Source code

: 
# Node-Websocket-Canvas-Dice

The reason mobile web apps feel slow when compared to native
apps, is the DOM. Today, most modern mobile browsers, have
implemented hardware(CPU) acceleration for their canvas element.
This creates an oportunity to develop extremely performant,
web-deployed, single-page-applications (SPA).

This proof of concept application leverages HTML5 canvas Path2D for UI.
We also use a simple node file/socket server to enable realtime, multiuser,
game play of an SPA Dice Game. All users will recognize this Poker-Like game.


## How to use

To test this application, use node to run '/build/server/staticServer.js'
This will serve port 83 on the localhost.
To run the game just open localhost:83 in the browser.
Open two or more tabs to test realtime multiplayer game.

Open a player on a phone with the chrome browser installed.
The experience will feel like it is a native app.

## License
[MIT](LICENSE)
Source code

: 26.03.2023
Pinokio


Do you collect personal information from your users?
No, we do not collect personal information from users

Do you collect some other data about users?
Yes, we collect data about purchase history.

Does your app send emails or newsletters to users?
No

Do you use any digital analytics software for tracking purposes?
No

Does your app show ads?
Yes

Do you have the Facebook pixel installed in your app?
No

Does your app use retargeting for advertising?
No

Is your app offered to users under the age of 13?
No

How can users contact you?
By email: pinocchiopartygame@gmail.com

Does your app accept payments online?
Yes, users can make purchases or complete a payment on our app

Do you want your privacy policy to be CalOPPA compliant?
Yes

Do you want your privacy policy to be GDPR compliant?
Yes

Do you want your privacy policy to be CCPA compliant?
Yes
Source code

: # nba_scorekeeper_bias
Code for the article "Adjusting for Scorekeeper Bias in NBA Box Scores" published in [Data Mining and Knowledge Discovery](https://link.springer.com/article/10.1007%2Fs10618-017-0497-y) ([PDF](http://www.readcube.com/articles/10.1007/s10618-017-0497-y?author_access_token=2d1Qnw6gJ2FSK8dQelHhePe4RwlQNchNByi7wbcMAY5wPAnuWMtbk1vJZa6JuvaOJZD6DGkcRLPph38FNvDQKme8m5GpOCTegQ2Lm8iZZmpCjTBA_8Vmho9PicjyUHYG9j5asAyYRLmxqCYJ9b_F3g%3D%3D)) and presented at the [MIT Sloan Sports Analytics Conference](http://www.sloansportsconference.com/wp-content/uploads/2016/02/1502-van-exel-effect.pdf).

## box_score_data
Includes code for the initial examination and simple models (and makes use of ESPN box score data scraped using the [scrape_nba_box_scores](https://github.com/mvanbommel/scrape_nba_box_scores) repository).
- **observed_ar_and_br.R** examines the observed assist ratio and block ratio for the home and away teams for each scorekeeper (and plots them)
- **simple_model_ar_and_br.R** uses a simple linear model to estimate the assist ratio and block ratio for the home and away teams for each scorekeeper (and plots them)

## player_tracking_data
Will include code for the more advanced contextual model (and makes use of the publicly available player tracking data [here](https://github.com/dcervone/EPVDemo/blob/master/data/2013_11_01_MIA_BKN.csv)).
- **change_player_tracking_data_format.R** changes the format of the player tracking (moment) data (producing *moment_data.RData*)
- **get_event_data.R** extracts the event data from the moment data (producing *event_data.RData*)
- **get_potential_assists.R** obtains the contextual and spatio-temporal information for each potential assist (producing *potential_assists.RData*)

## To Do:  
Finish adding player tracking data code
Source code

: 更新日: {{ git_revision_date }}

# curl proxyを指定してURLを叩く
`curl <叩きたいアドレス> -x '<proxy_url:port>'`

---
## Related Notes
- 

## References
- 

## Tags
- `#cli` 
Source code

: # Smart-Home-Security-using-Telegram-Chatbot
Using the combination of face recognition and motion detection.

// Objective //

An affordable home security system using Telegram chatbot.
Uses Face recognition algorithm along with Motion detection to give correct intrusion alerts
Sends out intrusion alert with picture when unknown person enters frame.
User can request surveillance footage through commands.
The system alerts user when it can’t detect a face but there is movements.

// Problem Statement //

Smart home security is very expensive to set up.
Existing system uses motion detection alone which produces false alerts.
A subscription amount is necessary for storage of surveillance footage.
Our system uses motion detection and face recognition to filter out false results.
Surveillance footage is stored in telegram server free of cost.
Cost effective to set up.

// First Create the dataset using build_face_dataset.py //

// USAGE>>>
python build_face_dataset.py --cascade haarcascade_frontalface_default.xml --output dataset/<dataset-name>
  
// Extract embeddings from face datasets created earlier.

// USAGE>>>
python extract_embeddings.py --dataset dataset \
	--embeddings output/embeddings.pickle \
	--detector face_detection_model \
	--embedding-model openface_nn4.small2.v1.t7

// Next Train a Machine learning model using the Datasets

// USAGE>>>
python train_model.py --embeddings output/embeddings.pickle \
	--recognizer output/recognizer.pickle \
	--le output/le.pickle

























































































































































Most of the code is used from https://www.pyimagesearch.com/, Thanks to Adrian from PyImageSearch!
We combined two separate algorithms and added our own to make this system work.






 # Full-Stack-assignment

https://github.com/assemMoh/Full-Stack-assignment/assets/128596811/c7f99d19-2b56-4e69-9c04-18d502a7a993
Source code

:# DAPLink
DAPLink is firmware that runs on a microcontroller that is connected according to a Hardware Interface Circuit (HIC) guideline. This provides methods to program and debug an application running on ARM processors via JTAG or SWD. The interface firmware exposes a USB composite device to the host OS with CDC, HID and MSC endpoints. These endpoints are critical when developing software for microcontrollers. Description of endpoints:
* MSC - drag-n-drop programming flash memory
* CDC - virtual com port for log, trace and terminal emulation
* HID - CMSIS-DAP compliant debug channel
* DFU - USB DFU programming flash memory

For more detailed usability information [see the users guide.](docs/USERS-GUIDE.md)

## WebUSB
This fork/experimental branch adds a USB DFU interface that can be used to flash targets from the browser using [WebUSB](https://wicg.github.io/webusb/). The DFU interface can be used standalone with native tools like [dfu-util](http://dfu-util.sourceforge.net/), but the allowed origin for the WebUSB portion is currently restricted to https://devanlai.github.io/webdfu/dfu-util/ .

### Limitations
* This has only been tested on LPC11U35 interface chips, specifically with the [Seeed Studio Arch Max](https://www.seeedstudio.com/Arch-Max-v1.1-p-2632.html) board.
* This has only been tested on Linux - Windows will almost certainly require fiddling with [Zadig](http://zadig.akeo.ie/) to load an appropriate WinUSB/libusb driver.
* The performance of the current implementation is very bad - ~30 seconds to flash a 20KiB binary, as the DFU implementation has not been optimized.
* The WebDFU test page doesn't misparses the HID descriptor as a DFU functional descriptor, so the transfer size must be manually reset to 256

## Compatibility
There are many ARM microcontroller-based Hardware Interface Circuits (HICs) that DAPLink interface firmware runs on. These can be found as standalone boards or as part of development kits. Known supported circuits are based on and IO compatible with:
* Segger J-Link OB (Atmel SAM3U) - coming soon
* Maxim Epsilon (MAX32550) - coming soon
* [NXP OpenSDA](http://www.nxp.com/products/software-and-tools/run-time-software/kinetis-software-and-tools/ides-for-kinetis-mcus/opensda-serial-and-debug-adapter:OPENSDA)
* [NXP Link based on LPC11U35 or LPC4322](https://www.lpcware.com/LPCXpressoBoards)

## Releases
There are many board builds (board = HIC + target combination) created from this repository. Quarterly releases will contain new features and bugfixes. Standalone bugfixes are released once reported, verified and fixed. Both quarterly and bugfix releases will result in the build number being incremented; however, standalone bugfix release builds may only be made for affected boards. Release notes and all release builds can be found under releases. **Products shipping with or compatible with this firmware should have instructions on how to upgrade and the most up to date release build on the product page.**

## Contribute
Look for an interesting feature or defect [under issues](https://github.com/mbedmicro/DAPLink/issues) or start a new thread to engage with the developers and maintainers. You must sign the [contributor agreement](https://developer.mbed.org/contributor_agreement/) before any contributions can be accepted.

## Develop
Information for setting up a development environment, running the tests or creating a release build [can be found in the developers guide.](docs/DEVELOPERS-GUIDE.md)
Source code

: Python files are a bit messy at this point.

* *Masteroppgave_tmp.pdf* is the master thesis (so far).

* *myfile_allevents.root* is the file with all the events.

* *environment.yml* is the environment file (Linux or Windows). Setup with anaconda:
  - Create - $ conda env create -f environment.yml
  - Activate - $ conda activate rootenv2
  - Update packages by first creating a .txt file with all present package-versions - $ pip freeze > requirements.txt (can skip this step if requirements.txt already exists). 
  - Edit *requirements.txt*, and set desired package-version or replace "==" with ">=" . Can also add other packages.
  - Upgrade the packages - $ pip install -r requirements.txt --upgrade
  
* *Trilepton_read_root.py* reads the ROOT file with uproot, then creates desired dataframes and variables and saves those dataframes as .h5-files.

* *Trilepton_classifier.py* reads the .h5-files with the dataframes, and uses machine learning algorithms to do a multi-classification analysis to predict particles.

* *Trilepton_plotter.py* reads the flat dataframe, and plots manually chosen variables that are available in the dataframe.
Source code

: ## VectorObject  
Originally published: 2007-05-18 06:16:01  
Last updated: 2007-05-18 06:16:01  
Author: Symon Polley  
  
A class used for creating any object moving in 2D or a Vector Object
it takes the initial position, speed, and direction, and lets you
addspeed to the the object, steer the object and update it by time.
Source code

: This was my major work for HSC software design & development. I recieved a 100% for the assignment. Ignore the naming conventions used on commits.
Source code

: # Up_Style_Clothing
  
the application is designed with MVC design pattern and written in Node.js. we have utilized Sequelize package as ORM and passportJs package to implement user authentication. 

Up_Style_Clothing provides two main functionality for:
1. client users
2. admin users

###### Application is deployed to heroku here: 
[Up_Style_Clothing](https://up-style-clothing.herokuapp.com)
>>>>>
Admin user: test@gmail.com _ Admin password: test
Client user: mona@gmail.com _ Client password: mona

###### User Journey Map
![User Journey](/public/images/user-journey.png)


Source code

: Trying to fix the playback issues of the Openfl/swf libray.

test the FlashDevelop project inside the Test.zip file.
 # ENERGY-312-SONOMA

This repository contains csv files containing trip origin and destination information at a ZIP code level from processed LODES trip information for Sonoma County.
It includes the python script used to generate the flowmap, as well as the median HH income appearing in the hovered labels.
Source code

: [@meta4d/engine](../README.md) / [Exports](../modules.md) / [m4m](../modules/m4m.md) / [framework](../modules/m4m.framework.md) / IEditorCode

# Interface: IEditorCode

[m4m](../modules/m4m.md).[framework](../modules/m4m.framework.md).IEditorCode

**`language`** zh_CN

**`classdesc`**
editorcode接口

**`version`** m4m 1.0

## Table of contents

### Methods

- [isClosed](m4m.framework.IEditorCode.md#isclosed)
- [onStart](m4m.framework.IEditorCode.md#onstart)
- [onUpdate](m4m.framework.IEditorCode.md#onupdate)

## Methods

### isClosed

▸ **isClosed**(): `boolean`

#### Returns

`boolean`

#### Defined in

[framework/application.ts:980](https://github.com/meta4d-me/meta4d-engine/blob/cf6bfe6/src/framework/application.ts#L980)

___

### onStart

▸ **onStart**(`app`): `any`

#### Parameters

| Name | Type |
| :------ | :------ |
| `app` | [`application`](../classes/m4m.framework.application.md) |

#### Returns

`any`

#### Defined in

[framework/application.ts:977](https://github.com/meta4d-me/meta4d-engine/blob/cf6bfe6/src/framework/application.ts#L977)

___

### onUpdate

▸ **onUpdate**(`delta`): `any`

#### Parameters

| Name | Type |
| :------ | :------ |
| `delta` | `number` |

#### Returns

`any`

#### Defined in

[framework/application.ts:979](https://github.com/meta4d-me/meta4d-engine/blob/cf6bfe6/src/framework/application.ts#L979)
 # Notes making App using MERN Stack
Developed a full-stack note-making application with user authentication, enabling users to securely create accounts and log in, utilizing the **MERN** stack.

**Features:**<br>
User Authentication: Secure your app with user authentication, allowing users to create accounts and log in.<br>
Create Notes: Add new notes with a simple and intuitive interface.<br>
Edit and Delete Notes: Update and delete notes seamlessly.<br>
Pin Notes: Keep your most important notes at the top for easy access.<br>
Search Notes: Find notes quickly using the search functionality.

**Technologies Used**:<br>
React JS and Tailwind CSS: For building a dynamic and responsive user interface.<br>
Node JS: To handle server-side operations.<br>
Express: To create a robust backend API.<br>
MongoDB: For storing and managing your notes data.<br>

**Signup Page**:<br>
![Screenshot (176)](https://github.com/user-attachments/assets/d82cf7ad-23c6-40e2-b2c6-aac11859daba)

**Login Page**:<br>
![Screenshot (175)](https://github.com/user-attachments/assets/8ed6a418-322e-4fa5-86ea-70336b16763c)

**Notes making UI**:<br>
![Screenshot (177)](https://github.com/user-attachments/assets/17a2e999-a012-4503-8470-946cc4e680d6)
+--
• [Task] Check each line of the data above, and please copy the ones in which the string "coming" occurs.

• [Solution]
* Segger J-Link OB (Atmel SAM3U) - coming soon
* Maxim Epsilon (MAX32550) - coming soon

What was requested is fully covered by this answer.